Basil: My job title is Health Educator and I work for the Apac District Local Government, Apac Hospital Work Station in Uganda, Africa. My normal scope of work are the duties and responsibilities expected of health educators in Uganda that include: supervising, coaching and mentoring health workers; assessing health care needs, planning, coordinating, monitoring and evaluating health education programs; developing appropriate health education strategies and materials for the hospital; liaising with government and non-governmental organizations in delivery of health education programs; participating in research activities, compiling and submitting reports; and accounting for allocated resources.
NCHEC: How has your role changed as a result of COVID-19?
Basil: The pandemic increased responsibilities for health education and promotion because the health sector has remained operational since the onset of COVID-19, unlike entertainment, tourism, education, and other sectors that are sometimes locked down by the government. I continued with the routine work with the additional task of promoting COVID-19 control and prevention measures. I have been engaged in the promotion of social distancing that includes lockdown to limit movement of people, hand hygiene, facial mask-wearing, good nutrition, contact tracing, quarantine, and vaccination. I have delivered education and promotional measures at health facilities and community and institutional settings. Provision of other routine health services requires putting in place COVID-19 prevention measures first to ensure safety.
The pandemic called for the transfer of skills in needs assessment, planning, implementation, evaluation/research, leadership and management, advocacy, communication, and ethics and professionalism that are core responsibilities of health education specialists in disease control and prevention.
NCHEC: Can you give an example of how your organization is providing health education & support to your community members?
Basil: The hospital has been providing services in a progressive manner and more of them have come up with time. From the onset of pandemic, outpatient department has been promoting facial mask wearing from the gate, directing patients/attendants to wash their hands, and screening for COVID-19 signs and symptoms. After the screening, patients and attendants without signs and symptoms are directed to various service points, and those suspected are isolated for further investigation and any other services for suspects are provided in isolation.
In the facility, health education sessions on the pandemic control and prevention measures, and compliance to the measures within the facility is also monitored. Immediately after COVID-19 onset, the facility provided quarantine services where suspects were isolated and attended to by designated staff. In the isolation unit, blood samples were taken and referred to national laboratories for investigation, but currently, the facility is carrying out COVID -19 rapid tests. Identified positive cases that are severe have been referred to Lira Regional Referral Hospital Treatment Centre. Some mild cases were managed at our facility as inpatients, but with increasing cases in the second wave, they are now getting treatment from home.
The hospital is also providing immunizations using AstraZeneca vaccine, with priority given to people most at risk. This includes: elderly from the age of 50 years, health workers, teachers, security personnel, and drivers, those with chronic diseases including hypertension, diabetes, and sickle cell etc. Prioritization also depends on the availability of vaccines, when adequate; more groups are registered for vaccine doses.
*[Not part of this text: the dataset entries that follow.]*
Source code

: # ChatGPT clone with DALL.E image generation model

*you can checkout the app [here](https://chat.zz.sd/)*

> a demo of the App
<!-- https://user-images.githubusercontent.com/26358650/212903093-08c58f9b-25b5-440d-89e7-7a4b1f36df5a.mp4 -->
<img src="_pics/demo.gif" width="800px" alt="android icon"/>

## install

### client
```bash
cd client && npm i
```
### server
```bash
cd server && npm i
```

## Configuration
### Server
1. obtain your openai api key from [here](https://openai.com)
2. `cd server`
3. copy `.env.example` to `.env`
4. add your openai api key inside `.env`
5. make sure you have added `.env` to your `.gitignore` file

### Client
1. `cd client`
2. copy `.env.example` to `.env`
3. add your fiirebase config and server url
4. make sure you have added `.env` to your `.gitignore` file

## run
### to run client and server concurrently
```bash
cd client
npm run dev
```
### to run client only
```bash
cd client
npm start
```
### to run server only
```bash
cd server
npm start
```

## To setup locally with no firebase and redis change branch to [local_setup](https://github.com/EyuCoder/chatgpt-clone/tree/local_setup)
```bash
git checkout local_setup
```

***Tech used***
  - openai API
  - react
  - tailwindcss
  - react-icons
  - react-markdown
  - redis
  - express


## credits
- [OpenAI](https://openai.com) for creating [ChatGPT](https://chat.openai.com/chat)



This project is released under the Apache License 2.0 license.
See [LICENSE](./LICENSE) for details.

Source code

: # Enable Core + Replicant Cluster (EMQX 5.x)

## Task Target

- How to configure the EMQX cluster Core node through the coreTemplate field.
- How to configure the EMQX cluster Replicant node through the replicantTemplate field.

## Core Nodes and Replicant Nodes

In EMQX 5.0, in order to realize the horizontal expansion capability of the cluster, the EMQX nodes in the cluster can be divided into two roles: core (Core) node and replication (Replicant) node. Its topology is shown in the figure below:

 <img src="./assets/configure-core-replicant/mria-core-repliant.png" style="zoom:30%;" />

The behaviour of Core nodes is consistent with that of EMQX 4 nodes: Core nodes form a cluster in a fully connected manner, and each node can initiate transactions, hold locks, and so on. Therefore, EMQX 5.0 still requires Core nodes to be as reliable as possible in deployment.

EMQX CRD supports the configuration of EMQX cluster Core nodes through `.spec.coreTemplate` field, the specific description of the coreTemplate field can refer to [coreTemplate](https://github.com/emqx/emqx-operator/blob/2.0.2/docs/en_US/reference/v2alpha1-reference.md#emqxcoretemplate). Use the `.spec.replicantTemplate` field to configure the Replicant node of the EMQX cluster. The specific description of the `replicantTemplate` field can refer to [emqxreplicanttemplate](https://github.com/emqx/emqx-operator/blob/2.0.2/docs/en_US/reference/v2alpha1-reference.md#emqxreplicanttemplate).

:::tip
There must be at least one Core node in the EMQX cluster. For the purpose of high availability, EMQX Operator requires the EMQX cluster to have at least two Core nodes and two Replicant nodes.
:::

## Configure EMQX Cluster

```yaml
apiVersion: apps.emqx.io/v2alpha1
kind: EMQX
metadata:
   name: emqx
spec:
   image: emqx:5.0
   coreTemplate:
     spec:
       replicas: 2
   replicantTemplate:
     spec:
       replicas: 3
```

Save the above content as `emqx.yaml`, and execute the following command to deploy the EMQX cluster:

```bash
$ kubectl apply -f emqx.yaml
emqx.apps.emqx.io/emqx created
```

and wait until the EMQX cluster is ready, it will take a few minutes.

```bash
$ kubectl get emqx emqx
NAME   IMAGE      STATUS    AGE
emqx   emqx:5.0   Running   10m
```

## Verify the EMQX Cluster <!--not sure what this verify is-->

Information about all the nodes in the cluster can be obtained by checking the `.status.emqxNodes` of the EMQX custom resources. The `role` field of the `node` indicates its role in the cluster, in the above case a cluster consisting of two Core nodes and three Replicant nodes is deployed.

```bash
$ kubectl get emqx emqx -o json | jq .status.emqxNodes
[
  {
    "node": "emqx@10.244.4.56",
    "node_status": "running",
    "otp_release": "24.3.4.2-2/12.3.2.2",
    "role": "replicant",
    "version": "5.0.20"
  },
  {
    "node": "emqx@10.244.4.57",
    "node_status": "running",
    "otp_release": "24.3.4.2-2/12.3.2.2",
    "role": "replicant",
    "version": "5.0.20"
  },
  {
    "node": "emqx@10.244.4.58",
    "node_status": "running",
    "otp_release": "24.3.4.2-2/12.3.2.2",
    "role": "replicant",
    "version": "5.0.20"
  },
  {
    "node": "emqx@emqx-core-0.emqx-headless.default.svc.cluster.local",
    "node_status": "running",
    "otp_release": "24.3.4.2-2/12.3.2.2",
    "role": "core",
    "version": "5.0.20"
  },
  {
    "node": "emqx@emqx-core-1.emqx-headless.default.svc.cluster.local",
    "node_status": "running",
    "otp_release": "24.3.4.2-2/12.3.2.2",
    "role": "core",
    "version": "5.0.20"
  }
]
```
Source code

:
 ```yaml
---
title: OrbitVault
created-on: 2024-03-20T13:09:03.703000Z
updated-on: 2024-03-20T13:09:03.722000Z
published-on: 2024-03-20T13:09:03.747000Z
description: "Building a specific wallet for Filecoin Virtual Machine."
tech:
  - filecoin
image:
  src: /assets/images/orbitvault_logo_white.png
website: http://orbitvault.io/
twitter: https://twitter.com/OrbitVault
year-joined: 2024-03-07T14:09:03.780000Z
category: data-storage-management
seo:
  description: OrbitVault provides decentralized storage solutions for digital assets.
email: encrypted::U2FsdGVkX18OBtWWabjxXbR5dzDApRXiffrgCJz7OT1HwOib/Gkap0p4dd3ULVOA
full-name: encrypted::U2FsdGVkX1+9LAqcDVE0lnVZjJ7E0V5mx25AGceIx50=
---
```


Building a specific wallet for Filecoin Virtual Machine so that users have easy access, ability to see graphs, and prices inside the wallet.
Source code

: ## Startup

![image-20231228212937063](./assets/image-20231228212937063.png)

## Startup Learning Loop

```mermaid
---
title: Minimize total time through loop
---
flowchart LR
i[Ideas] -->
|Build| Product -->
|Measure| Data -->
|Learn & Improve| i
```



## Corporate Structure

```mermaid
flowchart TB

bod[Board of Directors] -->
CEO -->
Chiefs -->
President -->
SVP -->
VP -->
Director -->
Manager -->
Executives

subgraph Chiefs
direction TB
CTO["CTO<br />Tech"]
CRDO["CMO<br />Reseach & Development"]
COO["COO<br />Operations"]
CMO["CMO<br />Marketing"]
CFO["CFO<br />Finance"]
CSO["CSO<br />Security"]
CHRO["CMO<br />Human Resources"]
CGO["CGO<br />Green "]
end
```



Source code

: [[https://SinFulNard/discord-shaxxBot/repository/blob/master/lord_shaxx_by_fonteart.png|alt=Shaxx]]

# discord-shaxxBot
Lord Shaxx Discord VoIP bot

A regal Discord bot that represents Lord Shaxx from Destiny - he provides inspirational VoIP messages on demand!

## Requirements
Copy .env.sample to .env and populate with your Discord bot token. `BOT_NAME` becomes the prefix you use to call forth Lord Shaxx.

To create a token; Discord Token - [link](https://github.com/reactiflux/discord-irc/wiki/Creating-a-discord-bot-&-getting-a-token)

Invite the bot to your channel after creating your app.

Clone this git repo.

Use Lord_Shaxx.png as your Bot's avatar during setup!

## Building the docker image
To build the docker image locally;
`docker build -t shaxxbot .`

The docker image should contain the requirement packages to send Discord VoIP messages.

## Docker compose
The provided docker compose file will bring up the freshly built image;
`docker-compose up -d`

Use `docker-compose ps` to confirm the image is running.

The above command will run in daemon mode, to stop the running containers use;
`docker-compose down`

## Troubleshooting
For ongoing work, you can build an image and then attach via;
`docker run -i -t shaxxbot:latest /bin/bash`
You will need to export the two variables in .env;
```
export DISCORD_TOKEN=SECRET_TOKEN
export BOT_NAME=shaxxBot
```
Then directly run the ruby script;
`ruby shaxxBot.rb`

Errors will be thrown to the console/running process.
NCHEC: Have you seen positive change in public and community health over the past year?
Basil: The world is a better place at the moment compared to the previous years due to advancement in public health. I have experienced this through:
NCHEC: Have you experienced an increased recognition of the role of the health education specialists since the onset of the pandemic?
Basil: There has been increased recognition of health education specialists in COVID-19 control and prevention because most of the measures are behavioral that are influenced by knowledge and attitude change, and these tasks are core services delivered by health education specialists.
NCHEC: What advice do you have for newly certified health education specialists ready to enter the current work force?
Basil: Health care is dynamic. There are emerging diseases, and new technologies continue to come up. These call for psychological preparation of health education specialists in embracing change. In this situation, continuing education is important in understanding new technologies and diseases. Of relevance also are the skills from the eight areas of responsibility of health education specialist that could be employed in managing the pandemic.